WORK ORDER: Without the pictures, reproduce the entries below exactly.
[Start of Attachment]
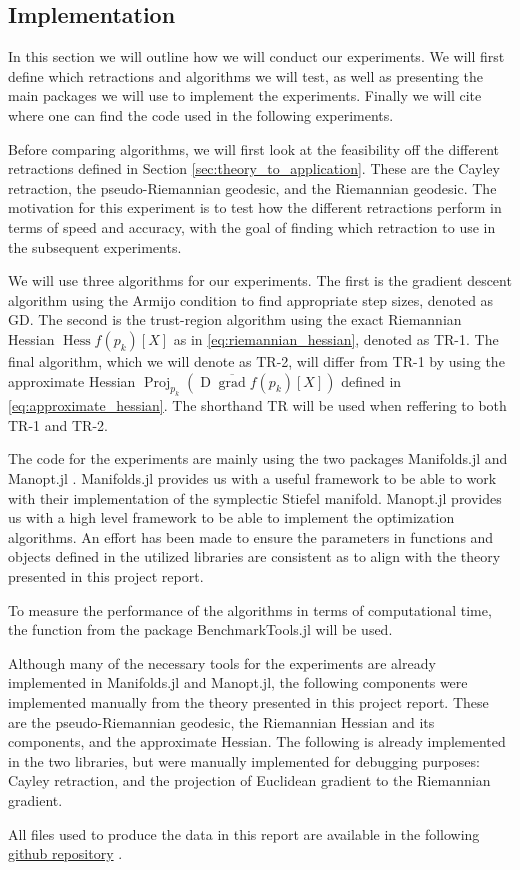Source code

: \subsection{Implementation}
In this section we will outline how we will conduct our experiments. We will first define which retractions and algorithms we will test, as well as presenting the main packages we will use to implement the experiments. Finally we will cite where one can find the code used in the following experiments. 

Before comparing algorithms, we will first look at the feasibility off the different retractions defined in Section \ref{sec:theory_to_application}. These are the Cayley retraction, the pseudo-Riemannian geodesic, and the Riemannian geodesic. The motivation for this experiment is to test how the different retractions perform in terms of speed and accuracy, with the goal of finding which retraction to use in the subsequent experiments.

We will use three algorithms for our experiments. The first is the gradient descent algorithm using the Armijo condition to find appropriate step sizes, denoted as GD. The second is the trust-region algorithm using the exact Riemannian Hessian $\operatorname{Hess}f(p_{k})[X]$ as in \eqref{eq:riemannian_hessian}, denoted as TR-1. The final algorithm, which we will denote as TR-2, will differ from TR-1 by using the approximate Hessian $\operatorname{Proj}_{p_{k}}(\operatorname{D}\overline{\operatorname{grad}}f(p_{k})[X])$ defined in \eqref{eq:approximate_hessian}. The shorthand TR will be used when reffering to both TR-1 and TR-2.

The code for the experiments are mainly using the two packages Manifolds.jl \cite{AxenBaranBergmannRzecki:2023} and Manopt.jl \cite{Bergmann2022}. Manifolds.jl provides us with a useful framework to be able to work with their implementation of the symplectic Stiefel manifold. Manopt.jl provides us with a high level framework to be able to implement the optimization algorithms. An effort has been made to ensure the parameters in functions and objects defined in the utilized libraries are consistent as to align with the theory presented in this project report. 

To measure the performance of the algorithms in terms of computational time, the function  from the package BenchmarkTools.jl \cite{BenchmarkTools:2016} will be used.

Although many of the necessary tools for the experiments are already implemented in Manifolds.jl and Manopt.jl, the following components were implemented manually from the theory presented in this project report. These are the pseudo-Riemannian geodesic, the Riemannian Hessian and its components, and the approximate Hessian. The following is already implemented in the two libraries, but were manually implemented for debugging purposes: Cayley retraction, and the projection of Euclidean gradient to the Riemannian gradient. 

All files used to produce the data in this report are available in the following \href{https://github.com/kellertuer/TMA4500-Project-Hovland-Symplectic-Stiefel.git}{github repository} \cite{Hovland2024}.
[End of Attachment]
EXERCISE SOLUTION:
Source code

: \subsection{Implementation}
In this section we will outline how we will conduct our experiments. We will first define which retractions and algorithms we will test, as well as presenting the main packages we will use to implement the experiments. Finally we will cite where one can find the code used in the following experiments. 

Before comparing algorithms, we will first look at the feasibility off the different retractions defined in Section \ref{sec:theory_to_application}. These are the Cayley retraction, the pseudo-Riemannian geodesic, and the Riemannian geodesic. The motivation for this experiment is to test how the different retractions perform in terms of speed and accuracy, with the goal of finding which retraction to use in the subsequent experiments.

We will use three algorithms for our experiments. The first is the gradient descent algorithm using the Armijo condition to find appropriate step sizes, denoted as GD. The second is the trust-region algorithm using the exact Riemannian Hessian $\operatorname{Hess}f(p_{k})[X]$ as in \eqref{eq:riemannian_hessian}, denoted as TR-1. The final algorithm, which we will denote as TR-2, will differ from TR-1 by using the approximate Hessian $\operatorname{Proj}_{p_{k}}(\operatorname{D}\overline{\operatorname{grad}}f(p_{k})[X])$ defined in \eqref{eq:approximate_hessian}. The shorthand TR will be used when reffering to both TR-1 and TR-2.

The code for the experiments are mainly using the two packages Manifolds.jl \cite{AxenBaranBergmannRzecki:2023} and Manopt.jl \cite{Bergmann2022}. Manifolds.jl provides us with a useful framework to be able to work with their implementation of the symplectic Stiefel manifold. Manopt.jl provides us with a high level framework to be able to implement the optimization algorithms. An effort has been made to ensure the parameters in functions and objects defined in the utilized libraries are consistent as to align with the theory presented in this project report. 

To measure the performance of the algorithms in terms of computational time, the function  from the package BenchmarkTools.jl \cite{BenchmarkTools:2016} will be used.

Although many of the necessary tools for the experiments are already implemented in Manifolds.jl and Manopt.jl, the following components were implemented manually from the theory presented in this project report. These are the pseudo-Riemannian geodesic, the Riemannian Hessian and its components, and the approximate Hessian. The following is already implemented in the two libraries, but were manually implemented for debugging purposes: Cayley retraction, and the projection of Euclidean gradient to the Riemannian gradient. 

All files used to produce the data in this report are available in the following \href{https://github.com/kellertuer/TMA4500-Project-Hovland-Symplectic-Stiefel.git}{github repository} \cite{Hovland2024}.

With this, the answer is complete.